Estimates of divergence between taxa used in comparative genomics
To link our simulations to species commonly used in comparative genomic analyses of noncoding DNA, we estimated silent site divergence (Ks) between H. sapiens vs. M. musculus, C. elegans vs. C. briggsae, and D. melanogaster vs. D. pseudoobscura (see methods). Since estimates of Ks are highly dependent on methodology, we sought to generate estimates between these three species pairs using a single method. We estimate the mean (and median) of Ks measured in expected number of substitutions per silent site, for these species pairs to be: H. sapiens vs. M. musculus 0.64 (0.56); C. elegans vs. C. briggsae, 1.39 (1.26); and D. melanogaster vs. D. pseudoobscura, 2.40 (2.24). We note that these divergence estimates do not underlie our simulation, but rather are intended to frame the interpretation of our simulation results in a biological context.
Simulating noncoding sequence evolution
Using a model of noncoding DNA, parameterized with D. melanogaster nucleotide frequencies (see Methods for details), we generated 10 Kb sequences which were used as "ancestral" inputs to the ROSE sequence evolution simulation program [9, 32] to create pairs of "derived" output sequences. It is important to note that ROSE provides both pairs of derived sequences and their correct alignment, and that the modifications to ROSE implemented here allow ancestral constraints to be mapped onto derived sequences. Sequence evolution in ROSE occurred under four simulation regimes: A) without insertion/deletion (indel) evolution and without constrained blocks; B) with indel evolution and without constrained blocks; C) without indel evolution and with constrained blocks; and D) with indel evolution and with constrained blocks. Regime D is the most realistic and relevant for the interpretation of real biological data. Other regimes were used to calibrate the outputs of our simulations and address the effects of different models of evolution on noncoding sequence alignment. Under each regime, 1,000 replicate pairs of sequences were evolved to each of eleven divergence distances ranging from 0.25 to 5.0 substitutions per site. Levels of constraint as well as relative evolutionary rates of constrained to unconstrained sites and of indels to point substitution were chosen based on previously reported estimates from the literature (see Table 1 and Methods).

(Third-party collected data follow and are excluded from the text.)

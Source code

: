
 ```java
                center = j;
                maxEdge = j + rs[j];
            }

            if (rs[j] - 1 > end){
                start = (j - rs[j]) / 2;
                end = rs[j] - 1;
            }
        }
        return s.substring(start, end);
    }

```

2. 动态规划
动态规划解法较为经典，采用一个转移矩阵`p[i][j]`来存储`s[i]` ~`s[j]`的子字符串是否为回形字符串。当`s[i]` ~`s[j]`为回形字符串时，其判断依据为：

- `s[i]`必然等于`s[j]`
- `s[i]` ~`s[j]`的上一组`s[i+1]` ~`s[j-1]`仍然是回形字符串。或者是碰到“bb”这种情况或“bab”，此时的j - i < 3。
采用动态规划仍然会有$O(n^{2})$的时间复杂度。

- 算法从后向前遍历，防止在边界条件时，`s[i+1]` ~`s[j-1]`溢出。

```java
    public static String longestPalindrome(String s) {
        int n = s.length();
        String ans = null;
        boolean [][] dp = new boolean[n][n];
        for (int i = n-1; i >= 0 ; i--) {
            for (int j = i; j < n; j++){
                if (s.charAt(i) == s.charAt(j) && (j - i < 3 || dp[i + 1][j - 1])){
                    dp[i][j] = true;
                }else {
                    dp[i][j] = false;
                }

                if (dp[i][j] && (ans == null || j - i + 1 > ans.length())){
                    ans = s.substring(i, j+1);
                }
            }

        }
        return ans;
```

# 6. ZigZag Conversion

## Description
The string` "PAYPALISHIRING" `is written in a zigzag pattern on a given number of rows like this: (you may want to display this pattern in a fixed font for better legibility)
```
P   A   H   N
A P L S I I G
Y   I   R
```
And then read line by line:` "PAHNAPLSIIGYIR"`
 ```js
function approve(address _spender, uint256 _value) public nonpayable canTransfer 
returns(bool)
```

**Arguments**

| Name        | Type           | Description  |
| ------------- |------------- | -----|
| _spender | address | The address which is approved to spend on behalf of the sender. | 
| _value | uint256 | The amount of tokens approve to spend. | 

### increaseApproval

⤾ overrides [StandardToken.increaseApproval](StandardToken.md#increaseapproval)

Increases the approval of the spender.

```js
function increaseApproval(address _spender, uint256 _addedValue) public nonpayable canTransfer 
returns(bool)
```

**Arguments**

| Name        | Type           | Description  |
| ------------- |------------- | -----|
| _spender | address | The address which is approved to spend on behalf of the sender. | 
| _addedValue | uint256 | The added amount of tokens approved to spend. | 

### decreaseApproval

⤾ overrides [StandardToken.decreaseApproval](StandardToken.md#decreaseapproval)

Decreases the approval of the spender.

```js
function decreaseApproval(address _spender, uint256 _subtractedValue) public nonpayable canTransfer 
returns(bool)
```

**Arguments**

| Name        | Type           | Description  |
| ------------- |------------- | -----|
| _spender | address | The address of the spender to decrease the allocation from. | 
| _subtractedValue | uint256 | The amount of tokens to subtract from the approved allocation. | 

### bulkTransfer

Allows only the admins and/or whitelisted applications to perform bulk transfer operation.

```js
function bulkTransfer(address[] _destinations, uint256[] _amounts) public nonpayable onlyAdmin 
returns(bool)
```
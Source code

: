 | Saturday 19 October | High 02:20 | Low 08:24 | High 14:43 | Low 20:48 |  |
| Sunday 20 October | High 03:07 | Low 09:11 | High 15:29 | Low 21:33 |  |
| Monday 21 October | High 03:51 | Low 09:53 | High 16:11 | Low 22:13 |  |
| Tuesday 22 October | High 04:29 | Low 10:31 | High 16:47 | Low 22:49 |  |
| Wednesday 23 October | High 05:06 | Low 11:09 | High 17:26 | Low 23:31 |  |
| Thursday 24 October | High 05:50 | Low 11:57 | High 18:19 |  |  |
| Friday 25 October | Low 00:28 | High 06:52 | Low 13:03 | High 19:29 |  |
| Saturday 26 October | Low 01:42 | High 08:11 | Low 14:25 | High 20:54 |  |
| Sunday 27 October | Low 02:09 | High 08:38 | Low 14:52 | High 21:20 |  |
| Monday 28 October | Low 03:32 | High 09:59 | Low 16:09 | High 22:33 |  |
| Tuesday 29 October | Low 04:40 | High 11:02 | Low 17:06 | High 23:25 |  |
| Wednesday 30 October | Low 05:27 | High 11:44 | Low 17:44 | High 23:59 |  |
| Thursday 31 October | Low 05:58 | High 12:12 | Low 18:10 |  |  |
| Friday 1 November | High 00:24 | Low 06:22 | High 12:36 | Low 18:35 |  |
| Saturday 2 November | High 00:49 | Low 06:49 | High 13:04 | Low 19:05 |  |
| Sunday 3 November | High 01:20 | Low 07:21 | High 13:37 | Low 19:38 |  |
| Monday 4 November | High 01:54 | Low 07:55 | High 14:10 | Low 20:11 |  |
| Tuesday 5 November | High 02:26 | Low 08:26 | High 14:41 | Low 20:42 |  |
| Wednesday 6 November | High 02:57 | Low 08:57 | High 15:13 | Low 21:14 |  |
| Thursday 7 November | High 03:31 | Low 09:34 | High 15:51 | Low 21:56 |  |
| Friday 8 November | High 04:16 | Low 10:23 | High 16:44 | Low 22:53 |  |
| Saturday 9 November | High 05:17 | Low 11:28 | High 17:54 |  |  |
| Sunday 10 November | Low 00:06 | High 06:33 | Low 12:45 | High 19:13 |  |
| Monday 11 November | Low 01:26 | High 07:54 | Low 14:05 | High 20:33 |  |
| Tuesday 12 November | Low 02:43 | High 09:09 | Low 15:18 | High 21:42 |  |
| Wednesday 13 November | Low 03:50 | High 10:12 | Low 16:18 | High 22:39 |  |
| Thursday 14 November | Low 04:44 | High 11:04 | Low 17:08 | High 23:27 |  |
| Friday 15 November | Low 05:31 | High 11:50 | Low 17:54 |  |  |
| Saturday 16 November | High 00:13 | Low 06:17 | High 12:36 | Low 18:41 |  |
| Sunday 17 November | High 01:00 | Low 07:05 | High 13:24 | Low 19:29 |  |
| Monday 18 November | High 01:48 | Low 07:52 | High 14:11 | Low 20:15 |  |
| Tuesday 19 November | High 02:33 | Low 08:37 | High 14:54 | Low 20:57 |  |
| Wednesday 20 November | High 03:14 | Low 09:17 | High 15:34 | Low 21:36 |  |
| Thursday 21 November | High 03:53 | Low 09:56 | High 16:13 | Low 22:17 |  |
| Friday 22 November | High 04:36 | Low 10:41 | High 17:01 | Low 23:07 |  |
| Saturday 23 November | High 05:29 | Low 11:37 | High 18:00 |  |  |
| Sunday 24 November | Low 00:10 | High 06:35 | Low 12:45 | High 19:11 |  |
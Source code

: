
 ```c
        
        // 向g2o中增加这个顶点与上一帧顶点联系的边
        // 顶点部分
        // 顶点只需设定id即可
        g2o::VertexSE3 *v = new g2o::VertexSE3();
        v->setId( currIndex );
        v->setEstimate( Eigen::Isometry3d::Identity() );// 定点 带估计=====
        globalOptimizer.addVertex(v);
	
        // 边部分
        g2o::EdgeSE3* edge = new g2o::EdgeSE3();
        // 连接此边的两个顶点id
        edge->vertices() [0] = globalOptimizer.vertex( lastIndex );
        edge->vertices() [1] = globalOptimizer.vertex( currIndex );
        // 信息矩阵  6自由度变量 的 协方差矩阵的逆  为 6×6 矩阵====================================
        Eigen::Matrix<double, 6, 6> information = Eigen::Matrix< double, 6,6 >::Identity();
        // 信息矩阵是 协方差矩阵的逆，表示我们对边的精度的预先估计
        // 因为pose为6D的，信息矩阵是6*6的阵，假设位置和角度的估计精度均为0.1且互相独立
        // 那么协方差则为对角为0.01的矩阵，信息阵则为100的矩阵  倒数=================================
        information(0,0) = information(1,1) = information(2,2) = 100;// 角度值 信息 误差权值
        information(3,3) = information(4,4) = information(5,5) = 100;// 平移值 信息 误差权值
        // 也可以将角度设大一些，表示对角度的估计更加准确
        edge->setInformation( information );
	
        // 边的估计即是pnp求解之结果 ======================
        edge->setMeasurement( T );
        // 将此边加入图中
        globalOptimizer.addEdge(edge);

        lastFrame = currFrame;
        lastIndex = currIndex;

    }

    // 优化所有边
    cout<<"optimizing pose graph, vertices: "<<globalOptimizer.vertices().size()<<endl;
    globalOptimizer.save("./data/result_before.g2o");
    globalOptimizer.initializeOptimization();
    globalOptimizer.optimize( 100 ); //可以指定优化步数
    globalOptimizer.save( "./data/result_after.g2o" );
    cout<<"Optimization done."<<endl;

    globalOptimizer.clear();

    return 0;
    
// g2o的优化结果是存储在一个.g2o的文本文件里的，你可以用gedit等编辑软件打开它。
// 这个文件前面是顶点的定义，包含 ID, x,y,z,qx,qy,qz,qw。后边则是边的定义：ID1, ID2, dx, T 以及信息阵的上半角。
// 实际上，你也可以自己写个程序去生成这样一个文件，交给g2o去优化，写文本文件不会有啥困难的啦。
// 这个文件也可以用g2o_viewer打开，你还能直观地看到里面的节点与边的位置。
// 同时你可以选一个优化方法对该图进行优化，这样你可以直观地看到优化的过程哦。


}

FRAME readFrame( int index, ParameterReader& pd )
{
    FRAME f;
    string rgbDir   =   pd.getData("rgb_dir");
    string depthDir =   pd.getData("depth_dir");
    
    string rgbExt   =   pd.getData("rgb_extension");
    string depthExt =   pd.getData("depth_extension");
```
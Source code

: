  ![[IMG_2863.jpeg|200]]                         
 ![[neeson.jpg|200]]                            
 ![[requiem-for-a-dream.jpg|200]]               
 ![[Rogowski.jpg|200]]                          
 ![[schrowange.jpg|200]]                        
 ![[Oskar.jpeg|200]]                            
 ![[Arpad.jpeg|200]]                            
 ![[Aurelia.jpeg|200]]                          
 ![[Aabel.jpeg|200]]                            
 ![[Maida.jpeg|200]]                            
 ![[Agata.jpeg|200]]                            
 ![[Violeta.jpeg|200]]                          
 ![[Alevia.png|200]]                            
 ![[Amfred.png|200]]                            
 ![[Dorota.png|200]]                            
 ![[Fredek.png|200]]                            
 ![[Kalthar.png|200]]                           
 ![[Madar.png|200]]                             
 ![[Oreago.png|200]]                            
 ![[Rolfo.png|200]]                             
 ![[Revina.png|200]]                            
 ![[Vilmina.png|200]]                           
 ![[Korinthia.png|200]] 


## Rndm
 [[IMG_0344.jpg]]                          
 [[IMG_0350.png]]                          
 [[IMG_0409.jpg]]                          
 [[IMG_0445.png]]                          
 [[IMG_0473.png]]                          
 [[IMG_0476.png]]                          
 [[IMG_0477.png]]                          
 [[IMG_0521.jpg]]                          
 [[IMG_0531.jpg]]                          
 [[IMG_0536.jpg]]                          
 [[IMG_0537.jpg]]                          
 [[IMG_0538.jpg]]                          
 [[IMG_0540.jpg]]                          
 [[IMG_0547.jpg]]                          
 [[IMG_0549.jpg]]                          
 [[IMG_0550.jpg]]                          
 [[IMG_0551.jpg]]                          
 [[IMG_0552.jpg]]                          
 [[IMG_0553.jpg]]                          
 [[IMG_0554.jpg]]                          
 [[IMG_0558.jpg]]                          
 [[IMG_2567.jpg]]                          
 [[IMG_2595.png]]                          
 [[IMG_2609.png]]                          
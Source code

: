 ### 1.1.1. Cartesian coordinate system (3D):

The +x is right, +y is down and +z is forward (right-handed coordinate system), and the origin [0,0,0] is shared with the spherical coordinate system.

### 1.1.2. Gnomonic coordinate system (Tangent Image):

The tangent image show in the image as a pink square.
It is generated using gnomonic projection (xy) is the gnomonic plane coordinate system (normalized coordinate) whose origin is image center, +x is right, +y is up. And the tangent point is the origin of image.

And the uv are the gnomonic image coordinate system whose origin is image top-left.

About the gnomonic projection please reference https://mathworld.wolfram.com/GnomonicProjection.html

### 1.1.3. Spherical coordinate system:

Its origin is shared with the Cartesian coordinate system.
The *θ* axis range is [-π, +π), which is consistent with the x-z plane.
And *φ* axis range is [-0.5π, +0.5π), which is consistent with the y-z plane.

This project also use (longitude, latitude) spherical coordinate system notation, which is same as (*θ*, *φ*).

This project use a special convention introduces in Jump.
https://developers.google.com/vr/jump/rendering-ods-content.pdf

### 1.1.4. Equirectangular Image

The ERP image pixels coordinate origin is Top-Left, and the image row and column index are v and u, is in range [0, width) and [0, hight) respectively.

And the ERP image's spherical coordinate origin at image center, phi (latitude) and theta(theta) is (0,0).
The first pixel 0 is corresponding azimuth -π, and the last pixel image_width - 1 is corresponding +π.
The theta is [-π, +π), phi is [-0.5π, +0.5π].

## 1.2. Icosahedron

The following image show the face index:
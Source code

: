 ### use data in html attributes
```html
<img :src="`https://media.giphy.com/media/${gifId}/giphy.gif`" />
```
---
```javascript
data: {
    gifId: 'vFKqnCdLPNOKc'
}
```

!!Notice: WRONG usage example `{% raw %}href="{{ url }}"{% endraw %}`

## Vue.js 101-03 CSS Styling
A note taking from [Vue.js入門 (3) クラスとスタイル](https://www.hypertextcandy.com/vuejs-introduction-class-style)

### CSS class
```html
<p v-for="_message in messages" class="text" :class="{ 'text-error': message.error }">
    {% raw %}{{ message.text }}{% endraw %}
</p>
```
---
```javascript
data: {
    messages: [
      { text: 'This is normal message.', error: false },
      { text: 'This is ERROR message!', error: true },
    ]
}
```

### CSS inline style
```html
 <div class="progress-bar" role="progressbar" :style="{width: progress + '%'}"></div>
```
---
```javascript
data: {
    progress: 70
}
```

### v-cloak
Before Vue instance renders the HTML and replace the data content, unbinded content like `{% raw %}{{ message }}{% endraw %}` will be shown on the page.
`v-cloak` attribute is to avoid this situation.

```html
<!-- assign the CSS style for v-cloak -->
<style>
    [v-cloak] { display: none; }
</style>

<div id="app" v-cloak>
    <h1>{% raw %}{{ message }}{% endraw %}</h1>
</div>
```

Characterization of simulation outputs
To characterize simulation outputs, derived pairs of sequences in alignments provided by ROSE were analyzed for the following measures: estimated overall divergence, estimated divergence in constrained blocks, estimated divergence in unconstrained blocks, overall identity, identity in constrained blocks, identity in unconstrained blocks, fraction of ancestral sequence remaining, fraction of sequences constrained, and differences in length. These simulation statistics are summarized in Figure 2 and demonstrate that the expected outputs of our simulations are observed. In the absence of constrained blocks, estimated overall divergences correspond well with the input distance parameters up to 3.0–4.0 substitutions per site (Figure 2A and 2B, black boxes). In the presence of constrained blocks, estimated overall divergences (Figure 2C and 2D, black boxes) are less than the input distance parameters because these sequences are made up of both unconstrained sites evolving at the rate set by the input parameter (Figure 2C and 2D, brown triangles) as well as blocks of constrained sites evolving ten times more slowly (Figure 2C and 2D, grey circles). The more pronounced deviation of the estimated overall divergences from the input distance parameters in the regime with indel evolution (Figure 2C vs. 2D) is due to preferential deletion of sequence under no constraint which enriches for constrained sites and leads to a decrease in estimated divergences.
Overall identity between derived pairs in the regimes without constrained blocks decreases to the random background of 0.26 (the sum of the squares of the mononucleotide frequencies) by 5.0 substitutions per site with and without indel evolution (Figure 2A and 2B, red crosses). In the regimes with constrained blocks, unconstrained sites have the same level of identity as entire sequences in the regimes without constrained blocks (Figure 2C and 2D, green diamonds), whereas the identity in the constrained blocks is much greater (Figure 2C and 2D, yellow x's). In the regimes with indel evolution, the fraction of the ancestral sequence remaining diminishes most quickly in the absence of constrained blocks (Figure 2B, green triangles). In regime C (with constrained blocks and without indel evolution), the fraction of constrained sites in derived sequences matches the input parameter of 0.2 (Figure 2C, blue checked-boxes). However, in regime D (with constrained blocks and indel evolution), the fraction of constrained sites in derived sequences decreases below the input parameter of 0.2 at large divergence distances (Figure 2D, blue checked-boxes). This is because the derived sequences are on average longer than ancestral sequences in regime D, differing by 300–400 bp at 1 substitution per site, 400–500 bp at 2 substitutions per site and 700–800 bp at 5 substitutions per site. In our simulation there are equal input rates of insertion and deletion, however deletions are unable to extend into constrained blocks and are omitted, creating a net excess of insertions to deletions. This phenomenon was recently proposed as a possible explanation for differences in observed insertion:deletion ratios in unconstrained dead-on-arrival retrotransposon pseudogenes versus noncoding sequences flanking genes .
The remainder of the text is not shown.